İtalyan Marksist düşünür Franco “Bifo” Berardi’nin İkinci Geliş (The Second Coming) adlı eserinin, Ketebe Yayınları tarafından yayımlanan Türkçe baskısında bazı ifadelerin değiştirildiği iddiası tartışma yarattı.
Eserin çevirmeni Ali Karatay, yayınevine “eksiksiz metin” teslim ettiğini belirterek baskıda “İslamofaşist diktatör” ifadesinin yer almadığını söyledi.
Yayınevinin kitap hakkındaki tanıtım bölümünde “komünizm” ifadesinin yer almadığı görüldü.
Akademisyen Emre Tansu Keten’in sosyal medya paylaşımıyla gündeme gelen sansür iddialarının ardından yazar Berardi, “Ne olup bittiğini anlamam gerekiyor. Görüşümü paylaşacağım” dedi.
Editörün notu:
Kitabın Türkçeye çeviren Ali Karatay’ın uyarısı sonrasında çeviride “komünizm” ifadesine sansür uygulandığı yönündeki bilginin doğru olmadığını okurlarımızla paylaşıyoruz.
Yayınevi Ali Karatay’ın “İslamofaşist diktatör” ifadesini sansürlenmiş ancak komünizm ifadesine dair bir sansür uygulanmamıştır.
Çevirmen ve öğretim görevlisi Sabri Gürses, çeviri süreçlerinde sansürün sıkça yaşandığını belirterek şunları söyledi:
“Kimse kimsenin sözünü birebir aktaramaz. Çevirmenin başarısı o özdeşlik idealini nasıl gerçekleştirdiğiyle, sansüre ne kadar engel olduğuyla ölçülür. Çeviride bunu sözleşmeye bağlıyoruz; yayınevi yabancı yayıncıya yazar ne yazdıysa aynısını Türkçeye, bir çevirmen aracılığıyla aktarmaya söz veriyor, sonra bu iş için çevirmenle sözleşme yapıyor, çevirmenin birincil sorumluluğu basılı olan şeyi birebir Türkçeye aktarmak. Bu aktarımı yaparken kendi yorumunu katar, farklı stratejiler kullanır, eksiltme ekleme yaparsa bunları yayınevine bildirmesi gerekiyor" dedi.

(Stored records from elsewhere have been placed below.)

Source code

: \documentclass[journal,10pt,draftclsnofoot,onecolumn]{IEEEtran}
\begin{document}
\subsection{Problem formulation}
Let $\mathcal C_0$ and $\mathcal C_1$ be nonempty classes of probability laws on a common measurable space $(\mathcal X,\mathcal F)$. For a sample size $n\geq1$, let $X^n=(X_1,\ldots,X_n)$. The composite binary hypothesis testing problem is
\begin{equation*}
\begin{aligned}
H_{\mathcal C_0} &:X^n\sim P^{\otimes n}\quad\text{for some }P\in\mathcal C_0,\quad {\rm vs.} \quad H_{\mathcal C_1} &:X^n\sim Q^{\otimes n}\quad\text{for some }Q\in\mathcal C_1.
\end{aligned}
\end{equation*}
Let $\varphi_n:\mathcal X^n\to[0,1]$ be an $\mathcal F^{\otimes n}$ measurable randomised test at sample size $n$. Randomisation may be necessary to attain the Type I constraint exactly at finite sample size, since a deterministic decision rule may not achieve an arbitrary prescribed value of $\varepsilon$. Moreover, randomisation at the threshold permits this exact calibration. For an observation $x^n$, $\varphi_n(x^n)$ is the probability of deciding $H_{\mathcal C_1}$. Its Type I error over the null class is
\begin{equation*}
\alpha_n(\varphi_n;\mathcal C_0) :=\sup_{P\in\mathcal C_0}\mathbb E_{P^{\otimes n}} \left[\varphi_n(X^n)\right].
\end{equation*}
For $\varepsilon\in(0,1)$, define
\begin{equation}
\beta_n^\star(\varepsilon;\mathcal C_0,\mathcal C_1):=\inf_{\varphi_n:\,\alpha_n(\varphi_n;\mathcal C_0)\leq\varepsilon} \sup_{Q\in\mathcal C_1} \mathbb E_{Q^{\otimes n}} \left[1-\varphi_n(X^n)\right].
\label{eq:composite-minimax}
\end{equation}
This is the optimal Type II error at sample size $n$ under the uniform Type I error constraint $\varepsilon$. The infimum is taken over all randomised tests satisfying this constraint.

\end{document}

Ketebe'nin Berardi kitabındaki olayı değerlendiren Gürses, "Anlaşılan çevirmen işini, bire bir aktarmayı yapmış ama editör hukuki sorun çıkarabilecek bir cümle parçasını silmiş, sansürlemiş, bunu yaparken yayınevine de haber vermemiş. Konu Berardi’yle yayınevi arasında; Berardi sözleşmenin ihlal edildiğini, ifade özgürlüğünün çiğnendiğini söyleyecek herhalde" diye konuştu.
Eserle yayınevi uyumsuzluğuna da dikkat çeken Gürses şunları söyledi:
“İkinci Geliş, komünizmin ikinci gelişini anlatan bir metin. Ketebe’nin yayın çizgisine uygun değil. Bu yüzden tanıtım metninden ‘komünizm’ ifadesini çıkarmışlar. Kitabın ruhu bu sansürle zedelenmiş.”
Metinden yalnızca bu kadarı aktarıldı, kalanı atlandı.